*What you have to do*. Using the listing below, print exactly everything from the line with "## Quick Start" down to the line with "containing the first", both included, and nothing more.

*Given records*.
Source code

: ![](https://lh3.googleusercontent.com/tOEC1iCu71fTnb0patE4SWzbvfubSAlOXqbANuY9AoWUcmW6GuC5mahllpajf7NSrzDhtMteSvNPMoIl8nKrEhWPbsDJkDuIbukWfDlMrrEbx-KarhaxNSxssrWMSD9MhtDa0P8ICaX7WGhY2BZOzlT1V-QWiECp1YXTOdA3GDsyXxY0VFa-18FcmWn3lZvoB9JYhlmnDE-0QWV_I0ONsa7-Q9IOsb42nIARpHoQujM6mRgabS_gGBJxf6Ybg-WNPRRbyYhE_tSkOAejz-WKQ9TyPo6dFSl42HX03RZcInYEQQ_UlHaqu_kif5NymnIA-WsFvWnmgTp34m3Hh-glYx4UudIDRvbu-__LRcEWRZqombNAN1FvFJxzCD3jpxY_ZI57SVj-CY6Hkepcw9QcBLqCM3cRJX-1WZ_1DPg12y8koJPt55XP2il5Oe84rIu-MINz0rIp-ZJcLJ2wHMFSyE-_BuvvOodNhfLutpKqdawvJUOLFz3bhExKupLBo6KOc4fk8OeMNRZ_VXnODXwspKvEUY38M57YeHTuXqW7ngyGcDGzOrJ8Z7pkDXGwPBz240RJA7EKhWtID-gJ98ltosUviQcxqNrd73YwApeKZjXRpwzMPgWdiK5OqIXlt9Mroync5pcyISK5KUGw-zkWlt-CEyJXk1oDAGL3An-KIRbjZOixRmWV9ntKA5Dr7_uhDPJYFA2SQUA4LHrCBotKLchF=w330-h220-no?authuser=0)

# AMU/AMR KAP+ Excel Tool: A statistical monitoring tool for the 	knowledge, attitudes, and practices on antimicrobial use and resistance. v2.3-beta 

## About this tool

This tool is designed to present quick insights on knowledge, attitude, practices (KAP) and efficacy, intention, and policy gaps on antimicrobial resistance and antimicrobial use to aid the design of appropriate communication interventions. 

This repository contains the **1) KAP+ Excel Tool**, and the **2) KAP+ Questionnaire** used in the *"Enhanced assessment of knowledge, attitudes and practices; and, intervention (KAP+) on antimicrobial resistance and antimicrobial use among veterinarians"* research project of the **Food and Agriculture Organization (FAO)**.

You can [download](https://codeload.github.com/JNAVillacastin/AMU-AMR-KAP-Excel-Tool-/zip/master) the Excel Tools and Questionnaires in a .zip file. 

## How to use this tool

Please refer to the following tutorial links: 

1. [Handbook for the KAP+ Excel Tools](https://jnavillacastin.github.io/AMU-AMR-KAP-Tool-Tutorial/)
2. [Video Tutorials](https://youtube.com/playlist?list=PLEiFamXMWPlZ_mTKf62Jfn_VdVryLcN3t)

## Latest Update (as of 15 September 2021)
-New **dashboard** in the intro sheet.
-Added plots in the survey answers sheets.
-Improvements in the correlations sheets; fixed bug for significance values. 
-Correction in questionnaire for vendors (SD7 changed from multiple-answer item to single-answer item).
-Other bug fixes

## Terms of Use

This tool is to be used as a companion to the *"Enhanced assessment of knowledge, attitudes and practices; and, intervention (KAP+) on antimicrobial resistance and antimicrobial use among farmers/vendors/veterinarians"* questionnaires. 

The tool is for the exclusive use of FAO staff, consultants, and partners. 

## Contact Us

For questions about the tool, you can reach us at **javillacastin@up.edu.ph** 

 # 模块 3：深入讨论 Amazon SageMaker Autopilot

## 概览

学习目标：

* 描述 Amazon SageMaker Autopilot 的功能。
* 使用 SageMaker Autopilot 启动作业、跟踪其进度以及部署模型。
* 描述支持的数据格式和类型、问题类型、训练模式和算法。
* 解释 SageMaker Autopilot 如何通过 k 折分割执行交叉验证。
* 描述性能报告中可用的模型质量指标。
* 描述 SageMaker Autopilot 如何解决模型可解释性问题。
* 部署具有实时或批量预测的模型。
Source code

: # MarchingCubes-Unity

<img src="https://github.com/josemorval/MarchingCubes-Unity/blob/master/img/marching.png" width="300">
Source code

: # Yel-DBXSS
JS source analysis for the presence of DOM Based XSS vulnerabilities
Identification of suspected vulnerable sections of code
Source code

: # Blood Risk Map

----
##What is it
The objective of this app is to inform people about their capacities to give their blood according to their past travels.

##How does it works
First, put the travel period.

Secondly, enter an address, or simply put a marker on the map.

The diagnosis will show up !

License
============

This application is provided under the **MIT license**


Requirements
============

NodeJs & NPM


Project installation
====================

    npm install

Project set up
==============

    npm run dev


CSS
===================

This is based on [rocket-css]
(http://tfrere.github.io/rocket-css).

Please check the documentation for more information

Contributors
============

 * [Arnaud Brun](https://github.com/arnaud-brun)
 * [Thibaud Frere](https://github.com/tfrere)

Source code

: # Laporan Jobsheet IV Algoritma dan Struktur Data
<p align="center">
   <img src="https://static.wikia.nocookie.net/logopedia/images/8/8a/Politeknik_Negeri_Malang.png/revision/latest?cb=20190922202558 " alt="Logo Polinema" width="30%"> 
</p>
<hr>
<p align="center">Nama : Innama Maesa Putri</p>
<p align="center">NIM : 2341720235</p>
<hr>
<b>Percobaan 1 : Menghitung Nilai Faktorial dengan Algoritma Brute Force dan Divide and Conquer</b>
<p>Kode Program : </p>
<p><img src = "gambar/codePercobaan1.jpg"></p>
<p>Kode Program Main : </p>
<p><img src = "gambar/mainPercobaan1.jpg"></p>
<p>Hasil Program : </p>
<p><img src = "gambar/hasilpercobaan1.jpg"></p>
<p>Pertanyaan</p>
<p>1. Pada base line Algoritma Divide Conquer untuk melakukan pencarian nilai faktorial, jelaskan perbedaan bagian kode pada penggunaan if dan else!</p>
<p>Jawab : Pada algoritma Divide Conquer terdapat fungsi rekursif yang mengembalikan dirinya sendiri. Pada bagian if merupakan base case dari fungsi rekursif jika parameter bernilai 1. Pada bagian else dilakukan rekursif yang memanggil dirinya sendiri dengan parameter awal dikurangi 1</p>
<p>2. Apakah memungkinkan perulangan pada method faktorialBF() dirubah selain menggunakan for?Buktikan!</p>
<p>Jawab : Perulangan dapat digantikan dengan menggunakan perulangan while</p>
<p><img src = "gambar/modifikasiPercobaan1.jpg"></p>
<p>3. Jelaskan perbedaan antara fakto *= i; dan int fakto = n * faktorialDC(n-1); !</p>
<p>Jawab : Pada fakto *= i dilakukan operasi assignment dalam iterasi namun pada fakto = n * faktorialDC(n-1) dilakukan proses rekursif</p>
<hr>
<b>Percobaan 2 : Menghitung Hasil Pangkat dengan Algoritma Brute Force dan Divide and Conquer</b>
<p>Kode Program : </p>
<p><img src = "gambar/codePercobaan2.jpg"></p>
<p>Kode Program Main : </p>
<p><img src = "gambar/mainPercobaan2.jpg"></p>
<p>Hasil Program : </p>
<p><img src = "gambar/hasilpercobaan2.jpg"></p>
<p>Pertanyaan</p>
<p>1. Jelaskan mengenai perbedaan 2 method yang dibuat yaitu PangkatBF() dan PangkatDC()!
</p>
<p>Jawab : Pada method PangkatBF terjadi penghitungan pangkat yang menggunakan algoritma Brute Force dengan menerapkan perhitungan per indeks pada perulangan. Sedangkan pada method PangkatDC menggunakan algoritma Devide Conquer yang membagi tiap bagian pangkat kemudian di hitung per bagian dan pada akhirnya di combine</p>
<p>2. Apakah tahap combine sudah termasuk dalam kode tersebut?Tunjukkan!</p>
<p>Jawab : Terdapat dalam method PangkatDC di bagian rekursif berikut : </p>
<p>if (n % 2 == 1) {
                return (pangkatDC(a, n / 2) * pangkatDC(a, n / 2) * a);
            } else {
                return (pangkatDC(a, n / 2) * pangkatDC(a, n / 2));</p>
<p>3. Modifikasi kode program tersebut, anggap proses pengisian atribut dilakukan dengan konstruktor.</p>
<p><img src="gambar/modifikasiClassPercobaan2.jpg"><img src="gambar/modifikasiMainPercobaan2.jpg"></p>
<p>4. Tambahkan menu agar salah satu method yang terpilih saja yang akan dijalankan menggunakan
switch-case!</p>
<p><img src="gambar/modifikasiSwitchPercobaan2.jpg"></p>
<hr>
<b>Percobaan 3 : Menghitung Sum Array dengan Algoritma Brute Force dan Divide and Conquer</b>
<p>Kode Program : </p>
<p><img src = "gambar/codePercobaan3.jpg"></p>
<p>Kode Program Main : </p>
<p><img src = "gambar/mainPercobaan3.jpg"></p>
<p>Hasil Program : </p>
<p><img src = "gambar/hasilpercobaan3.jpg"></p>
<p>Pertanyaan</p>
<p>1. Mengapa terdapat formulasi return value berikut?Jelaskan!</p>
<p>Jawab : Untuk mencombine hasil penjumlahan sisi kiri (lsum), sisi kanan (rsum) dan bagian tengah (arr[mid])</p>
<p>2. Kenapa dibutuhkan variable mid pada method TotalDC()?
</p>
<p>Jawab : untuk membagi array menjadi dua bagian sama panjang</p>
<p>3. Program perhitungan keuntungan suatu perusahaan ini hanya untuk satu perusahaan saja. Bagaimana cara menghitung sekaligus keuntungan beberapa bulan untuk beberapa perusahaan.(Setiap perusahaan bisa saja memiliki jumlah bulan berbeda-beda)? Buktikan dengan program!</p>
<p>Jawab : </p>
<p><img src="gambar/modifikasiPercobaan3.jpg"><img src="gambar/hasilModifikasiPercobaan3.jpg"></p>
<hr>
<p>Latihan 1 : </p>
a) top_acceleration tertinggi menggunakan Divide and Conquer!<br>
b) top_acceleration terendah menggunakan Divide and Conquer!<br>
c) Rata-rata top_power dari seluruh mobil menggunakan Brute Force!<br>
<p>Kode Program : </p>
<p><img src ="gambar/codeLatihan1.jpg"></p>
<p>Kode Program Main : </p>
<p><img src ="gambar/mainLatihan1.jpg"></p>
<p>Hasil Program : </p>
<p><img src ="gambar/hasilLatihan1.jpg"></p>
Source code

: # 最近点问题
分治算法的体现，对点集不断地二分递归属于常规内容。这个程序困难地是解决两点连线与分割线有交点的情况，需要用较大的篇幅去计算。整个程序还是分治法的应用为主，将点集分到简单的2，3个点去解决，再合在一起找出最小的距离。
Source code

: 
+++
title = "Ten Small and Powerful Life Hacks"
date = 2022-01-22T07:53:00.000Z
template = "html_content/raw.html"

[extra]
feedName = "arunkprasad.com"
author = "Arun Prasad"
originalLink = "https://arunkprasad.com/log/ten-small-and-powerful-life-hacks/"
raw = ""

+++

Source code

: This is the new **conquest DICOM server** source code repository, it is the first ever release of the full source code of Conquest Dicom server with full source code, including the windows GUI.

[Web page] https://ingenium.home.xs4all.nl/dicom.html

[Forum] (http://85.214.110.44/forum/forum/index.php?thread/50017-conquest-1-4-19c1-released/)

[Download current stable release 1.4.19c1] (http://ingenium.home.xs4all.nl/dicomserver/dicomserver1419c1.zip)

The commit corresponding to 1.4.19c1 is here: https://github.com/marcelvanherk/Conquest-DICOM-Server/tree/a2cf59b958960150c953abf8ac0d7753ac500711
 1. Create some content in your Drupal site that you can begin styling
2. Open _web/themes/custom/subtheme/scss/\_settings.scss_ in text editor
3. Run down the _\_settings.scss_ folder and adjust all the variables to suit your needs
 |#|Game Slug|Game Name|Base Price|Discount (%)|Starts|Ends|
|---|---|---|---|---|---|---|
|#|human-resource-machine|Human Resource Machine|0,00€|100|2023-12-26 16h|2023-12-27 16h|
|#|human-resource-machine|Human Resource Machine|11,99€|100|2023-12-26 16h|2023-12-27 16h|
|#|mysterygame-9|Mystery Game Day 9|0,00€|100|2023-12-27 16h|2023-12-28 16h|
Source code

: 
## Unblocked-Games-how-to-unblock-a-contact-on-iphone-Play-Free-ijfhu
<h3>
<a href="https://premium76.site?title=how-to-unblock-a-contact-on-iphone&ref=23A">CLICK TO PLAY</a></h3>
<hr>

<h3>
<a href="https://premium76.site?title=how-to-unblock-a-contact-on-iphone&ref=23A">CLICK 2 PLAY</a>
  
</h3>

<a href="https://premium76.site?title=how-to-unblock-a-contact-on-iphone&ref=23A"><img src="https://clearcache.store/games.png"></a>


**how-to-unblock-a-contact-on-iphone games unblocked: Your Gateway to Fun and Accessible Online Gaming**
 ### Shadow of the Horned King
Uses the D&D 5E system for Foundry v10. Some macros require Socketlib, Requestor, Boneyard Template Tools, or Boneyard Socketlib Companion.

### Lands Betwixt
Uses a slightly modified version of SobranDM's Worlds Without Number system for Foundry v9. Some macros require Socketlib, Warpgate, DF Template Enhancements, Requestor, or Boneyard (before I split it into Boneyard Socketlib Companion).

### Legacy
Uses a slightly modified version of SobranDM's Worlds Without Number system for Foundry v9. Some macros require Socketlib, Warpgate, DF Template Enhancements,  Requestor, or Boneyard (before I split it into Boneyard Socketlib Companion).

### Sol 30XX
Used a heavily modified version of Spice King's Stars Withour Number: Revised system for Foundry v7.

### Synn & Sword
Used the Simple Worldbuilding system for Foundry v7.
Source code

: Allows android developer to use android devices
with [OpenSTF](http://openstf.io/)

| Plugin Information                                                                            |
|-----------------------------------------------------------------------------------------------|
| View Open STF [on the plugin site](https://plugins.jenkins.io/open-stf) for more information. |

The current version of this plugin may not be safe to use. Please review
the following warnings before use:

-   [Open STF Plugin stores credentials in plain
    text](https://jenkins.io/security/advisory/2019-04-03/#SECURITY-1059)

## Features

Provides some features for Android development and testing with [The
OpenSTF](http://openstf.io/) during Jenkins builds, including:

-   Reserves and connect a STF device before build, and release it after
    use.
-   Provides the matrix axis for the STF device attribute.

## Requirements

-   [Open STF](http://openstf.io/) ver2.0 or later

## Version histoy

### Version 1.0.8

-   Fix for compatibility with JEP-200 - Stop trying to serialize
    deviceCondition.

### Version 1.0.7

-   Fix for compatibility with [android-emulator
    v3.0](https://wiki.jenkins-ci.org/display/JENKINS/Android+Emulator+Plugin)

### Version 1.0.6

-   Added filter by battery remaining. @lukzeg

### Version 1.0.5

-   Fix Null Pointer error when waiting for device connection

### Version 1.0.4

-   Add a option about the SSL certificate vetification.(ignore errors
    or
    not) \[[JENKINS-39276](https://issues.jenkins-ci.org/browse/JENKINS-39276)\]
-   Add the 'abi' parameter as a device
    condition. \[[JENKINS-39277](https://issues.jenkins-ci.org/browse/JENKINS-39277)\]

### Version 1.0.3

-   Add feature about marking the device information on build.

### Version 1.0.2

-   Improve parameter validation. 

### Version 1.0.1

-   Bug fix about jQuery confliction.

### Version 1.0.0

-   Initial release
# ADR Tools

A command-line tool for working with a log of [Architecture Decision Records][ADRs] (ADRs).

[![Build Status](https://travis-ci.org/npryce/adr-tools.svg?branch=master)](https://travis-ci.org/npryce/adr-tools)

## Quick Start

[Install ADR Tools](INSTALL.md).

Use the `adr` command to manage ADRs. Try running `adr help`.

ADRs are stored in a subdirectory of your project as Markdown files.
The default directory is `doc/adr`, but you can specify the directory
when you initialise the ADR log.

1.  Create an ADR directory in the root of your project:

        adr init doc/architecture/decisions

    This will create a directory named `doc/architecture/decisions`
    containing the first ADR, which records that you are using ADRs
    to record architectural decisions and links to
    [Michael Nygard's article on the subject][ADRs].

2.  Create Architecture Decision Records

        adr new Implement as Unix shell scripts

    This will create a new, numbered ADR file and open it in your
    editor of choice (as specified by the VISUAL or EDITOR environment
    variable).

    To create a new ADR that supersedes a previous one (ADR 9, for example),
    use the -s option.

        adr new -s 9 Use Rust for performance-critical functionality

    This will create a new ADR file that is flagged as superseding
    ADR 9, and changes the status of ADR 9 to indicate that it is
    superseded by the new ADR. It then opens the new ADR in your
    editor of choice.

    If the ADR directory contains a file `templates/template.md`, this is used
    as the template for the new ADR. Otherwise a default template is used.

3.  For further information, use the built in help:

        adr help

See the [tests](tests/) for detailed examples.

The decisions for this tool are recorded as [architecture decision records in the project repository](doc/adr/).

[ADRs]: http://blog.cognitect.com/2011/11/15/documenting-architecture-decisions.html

*Task solution*.
## Quick Start

[Install ADR Tools](INSTALL.md).

Use the `adr` command to manage ADRs. Try running `adr help`.

ADRs are stored in a subdirectory of your project as Markdown files.
The default directory is `doc/adr`, but you can specify the directory
when you initialise the ADR log.

1.  Create an ADR directory in the root of your project:

        adr init doc/architecture/decisions

    This will create a directory named `doc/architecture/decisions`
    containing the first ADR, which records that you are using ADRs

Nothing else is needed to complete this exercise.